Here's the straightforward proof:

$$\sin(3t)$$

$$\Im(\exp(i\times 3t))$$

$$\Im(\exp(it)^3) $$ $$\Im((x+iy)^3) $$ $$\Im(x^3 + 3x^2yi + 3xy^2i^2 + y^3i^3) $$ $$\Im(x^3 + 3x^2yi - 3xy^2 - y^3i) $$ $$3x^2y - y^3 $$ $$3 {\times} (1-y^2) {\times} y - y^3 $$ $$3y - 3y^3 - y^3 $$ $$3y - 4y^3 $$

And thus

$$ \sin(3t) = 3\sin(t) - 4\sin^3(t) $$

Answer 1

Since you also ask for possibly a non-geometric proof which doesn't involve calculus & preferably not calculus, note you can show this using several Trigonometric identities.

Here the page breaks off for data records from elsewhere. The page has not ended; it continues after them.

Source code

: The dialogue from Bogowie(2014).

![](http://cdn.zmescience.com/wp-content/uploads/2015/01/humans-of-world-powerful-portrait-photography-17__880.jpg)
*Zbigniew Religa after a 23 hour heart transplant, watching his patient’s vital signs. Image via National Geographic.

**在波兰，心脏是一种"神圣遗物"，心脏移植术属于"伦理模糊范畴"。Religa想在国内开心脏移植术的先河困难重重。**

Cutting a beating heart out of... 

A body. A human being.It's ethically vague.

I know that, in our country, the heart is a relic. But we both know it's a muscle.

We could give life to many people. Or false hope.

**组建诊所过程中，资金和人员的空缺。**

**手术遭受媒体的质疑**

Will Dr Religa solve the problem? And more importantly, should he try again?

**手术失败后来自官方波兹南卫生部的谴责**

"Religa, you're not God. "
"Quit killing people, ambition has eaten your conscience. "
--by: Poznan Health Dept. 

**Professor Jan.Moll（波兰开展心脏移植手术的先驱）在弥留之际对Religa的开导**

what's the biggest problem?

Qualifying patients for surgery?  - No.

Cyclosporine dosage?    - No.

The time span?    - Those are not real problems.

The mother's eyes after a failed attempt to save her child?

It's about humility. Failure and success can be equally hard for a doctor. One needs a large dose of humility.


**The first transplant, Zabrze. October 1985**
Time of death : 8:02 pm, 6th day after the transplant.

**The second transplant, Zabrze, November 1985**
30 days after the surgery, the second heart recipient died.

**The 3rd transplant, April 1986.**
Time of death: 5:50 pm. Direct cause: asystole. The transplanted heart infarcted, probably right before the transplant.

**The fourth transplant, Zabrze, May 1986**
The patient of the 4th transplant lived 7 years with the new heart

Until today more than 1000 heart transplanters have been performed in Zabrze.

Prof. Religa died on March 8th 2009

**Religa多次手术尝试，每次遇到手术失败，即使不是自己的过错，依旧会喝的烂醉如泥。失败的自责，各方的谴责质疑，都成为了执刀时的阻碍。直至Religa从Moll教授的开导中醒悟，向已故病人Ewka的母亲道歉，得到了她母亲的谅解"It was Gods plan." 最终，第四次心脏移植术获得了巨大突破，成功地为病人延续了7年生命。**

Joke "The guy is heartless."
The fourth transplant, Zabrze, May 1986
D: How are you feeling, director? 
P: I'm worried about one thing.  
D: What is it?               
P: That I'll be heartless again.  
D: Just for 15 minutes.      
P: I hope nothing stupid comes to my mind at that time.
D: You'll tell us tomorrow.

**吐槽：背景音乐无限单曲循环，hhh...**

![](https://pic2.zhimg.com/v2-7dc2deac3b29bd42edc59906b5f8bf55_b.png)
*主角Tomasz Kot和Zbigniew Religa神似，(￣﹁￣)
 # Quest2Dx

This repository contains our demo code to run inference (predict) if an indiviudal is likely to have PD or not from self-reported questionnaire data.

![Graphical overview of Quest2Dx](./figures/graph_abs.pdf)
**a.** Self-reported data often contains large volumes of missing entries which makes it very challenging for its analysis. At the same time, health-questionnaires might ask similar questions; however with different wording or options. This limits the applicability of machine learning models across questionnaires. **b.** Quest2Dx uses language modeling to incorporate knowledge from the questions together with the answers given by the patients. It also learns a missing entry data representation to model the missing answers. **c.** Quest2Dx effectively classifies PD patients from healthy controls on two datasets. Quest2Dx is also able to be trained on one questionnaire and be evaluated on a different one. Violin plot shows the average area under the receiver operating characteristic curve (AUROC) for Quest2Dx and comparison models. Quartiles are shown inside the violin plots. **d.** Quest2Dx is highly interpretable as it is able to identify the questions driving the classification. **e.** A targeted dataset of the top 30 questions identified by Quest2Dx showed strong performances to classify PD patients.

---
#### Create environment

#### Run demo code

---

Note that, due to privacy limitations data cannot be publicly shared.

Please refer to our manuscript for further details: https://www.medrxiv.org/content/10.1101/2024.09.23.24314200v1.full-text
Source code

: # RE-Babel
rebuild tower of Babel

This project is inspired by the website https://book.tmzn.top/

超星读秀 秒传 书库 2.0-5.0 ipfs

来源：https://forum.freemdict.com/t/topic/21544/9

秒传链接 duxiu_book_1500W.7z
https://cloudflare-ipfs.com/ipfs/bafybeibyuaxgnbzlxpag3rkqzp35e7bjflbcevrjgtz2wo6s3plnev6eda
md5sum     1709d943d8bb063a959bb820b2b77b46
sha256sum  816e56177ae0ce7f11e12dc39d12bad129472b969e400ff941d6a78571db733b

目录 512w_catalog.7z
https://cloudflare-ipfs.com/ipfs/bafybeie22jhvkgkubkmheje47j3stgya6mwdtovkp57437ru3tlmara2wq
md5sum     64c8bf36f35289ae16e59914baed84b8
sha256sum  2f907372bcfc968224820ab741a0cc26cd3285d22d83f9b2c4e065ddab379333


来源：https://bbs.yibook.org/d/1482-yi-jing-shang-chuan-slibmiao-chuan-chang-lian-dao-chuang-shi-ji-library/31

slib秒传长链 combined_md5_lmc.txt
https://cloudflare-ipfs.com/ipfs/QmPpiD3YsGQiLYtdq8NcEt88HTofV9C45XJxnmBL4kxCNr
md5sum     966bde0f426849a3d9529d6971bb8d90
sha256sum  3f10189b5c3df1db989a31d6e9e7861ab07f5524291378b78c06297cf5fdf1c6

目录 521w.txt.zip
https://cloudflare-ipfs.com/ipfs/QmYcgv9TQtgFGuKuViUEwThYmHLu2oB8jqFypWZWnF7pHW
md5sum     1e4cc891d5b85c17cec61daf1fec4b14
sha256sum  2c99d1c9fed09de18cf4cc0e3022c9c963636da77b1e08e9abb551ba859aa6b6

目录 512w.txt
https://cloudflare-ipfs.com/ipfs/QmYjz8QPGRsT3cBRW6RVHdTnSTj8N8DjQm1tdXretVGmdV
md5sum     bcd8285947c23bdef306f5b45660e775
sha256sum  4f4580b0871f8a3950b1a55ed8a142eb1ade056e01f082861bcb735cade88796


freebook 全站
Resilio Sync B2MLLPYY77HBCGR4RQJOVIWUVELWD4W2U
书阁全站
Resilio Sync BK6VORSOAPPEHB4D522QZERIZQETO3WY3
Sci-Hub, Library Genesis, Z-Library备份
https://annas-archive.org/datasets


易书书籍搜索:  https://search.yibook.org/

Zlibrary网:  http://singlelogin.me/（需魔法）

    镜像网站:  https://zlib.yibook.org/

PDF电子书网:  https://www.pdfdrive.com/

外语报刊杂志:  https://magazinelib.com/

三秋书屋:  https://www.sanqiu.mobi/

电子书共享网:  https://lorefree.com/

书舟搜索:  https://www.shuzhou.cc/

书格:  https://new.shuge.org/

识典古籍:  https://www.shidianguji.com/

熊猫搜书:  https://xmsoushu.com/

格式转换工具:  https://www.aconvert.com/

Note the $2$ basic trigonometric angle sum formulas of

$$\sin(\alpha + \beta) = \sin(\alpha)\cos(\beta) + \cos(\alpha)\sin(\beta) \tag{1}\label{eq1}$$

and

$$\cos(\alpha + \beta) = \cos(\alpha)\cos(\beta) - \sin(\alpha)\sin(\beta) \tag{2}\label{eq2}$$

Also, there's

$$\cos^2(t) = 1 - \sin^2(t) \tag{3}\label{eq3}$$

Now, you can split $3t = 2t + t$, and use the $3$ formulas above, to get

\begin{align} \sin(3t) & = \sin(2t + t) \\ & = \sin(2t)\cos(t) + \cos(2t)\sin(t) \\ & = (2\sin(t)\cos(t))\cos(t) + (\cos^2(t) - \sin^2(t))\sin(t) \\ & = 2\sin(t)\cos^2(t) + \cos^2(t)\sin(t) - \sin^3(t) \\ & = 3\sin(t)\cos^2(t) - \sin^3(t) \\ & = 3\sin(t)(1 - \sin^2(t)) - \sin^3(t) \\ & = 3\sin(t) - 3\sin^3(t) - \sin^3(t) \\ & = 3\sin(t) - 4\sin^3(t) \tag{4}\label{eq4} \end{align}

As your question text shows, it's somewhat easier to use de Moivre's formula instead.